**AIM OF THE TASK:** Please return the lines below verbatim, beginning at the one that has "a lot experimental" and stopping after the one that has "Also of course", and add no other lines.
------------------------
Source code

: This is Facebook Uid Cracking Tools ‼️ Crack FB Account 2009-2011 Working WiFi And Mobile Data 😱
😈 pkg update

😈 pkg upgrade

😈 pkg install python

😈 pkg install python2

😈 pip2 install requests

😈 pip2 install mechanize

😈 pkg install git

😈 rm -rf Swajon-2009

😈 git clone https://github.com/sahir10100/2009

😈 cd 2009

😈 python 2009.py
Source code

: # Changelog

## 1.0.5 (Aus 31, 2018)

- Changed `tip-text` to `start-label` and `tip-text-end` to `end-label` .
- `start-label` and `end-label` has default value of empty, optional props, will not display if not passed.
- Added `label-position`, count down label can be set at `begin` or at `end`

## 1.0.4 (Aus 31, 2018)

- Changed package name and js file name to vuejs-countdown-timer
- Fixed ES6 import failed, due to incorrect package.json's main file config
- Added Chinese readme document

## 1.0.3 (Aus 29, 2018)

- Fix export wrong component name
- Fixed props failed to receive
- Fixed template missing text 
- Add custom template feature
------------------------
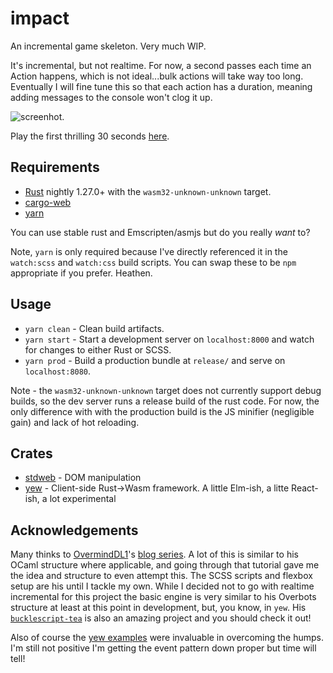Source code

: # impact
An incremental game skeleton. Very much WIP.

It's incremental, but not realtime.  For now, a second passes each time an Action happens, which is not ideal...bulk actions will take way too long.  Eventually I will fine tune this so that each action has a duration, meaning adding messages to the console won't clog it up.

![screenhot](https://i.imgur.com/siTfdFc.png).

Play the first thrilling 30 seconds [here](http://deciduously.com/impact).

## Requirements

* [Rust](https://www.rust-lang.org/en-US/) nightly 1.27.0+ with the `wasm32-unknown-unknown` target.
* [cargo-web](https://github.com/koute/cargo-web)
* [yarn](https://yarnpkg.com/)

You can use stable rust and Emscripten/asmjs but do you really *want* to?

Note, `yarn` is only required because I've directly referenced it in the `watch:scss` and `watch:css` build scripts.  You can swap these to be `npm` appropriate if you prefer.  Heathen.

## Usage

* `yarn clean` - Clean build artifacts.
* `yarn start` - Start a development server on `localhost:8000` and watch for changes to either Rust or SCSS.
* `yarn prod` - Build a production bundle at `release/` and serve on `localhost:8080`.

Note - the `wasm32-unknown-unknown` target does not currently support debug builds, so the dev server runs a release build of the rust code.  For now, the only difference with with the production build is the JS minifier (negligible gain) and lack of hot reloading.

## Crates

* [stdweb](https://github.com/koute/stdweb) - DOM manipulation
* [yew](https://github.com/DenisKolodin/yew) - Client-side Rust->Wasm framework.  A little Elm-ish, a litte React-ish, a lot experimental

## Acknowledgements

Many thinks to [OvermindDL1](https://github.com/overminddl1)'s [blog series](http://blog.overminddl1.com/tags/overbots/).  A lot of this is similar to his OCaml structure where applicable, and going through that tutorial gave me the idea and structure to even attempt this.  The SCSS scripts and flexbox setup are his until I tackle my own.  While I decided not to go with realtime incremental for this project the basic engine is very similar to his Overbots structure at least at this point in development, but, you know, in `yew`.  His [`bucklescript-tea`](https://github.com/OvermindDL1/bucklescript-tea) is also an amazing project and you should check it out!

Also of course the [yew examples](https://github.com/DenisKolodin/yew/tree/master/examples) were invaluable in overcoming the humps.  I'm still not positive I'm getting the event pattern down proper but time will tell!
------------------------
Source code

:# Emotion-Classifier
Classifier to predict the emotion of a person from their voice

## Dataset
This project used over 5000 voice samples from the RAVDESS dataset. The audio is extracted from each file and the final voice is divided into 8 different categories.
------------------------
**REPLY TO THE EXERCISE:**
* [yew](https://github.com/DenisKolodin/yew) - Client-side Rust->Wasm framework.  A little Elm-ish, a litte React-ish, a lot experimental

## Acknowledgements

Many thinks to [OvermindDL1](https://github.com/overminddl1)'s [blog series](http://blog.overminddl1.com/tags/overbots/).  A lot of this is similar to his OCaml structure where applicable, and going through that tutorial gave me the idea and structure to even attempt this.  The SCSS scripts and flexbox setup are his until I tackle my own.  While I decided not to go with realtime incremental for this project the basic engine is very similar to his Overbots structure at least at this point in development, but, you know, in `yew`.  His [`bucklescript-tea`](https://github.com/OvermindDL1/bucklescript-tea) is also an amazing project and you should check it out!

Also of course the [yew examples](https://github.com/DenisKolodin/yew/tree/master/examples) were invaluable in overcoming the humps.  I'm still not positive I'm getting the event pattern down proper but time will tell!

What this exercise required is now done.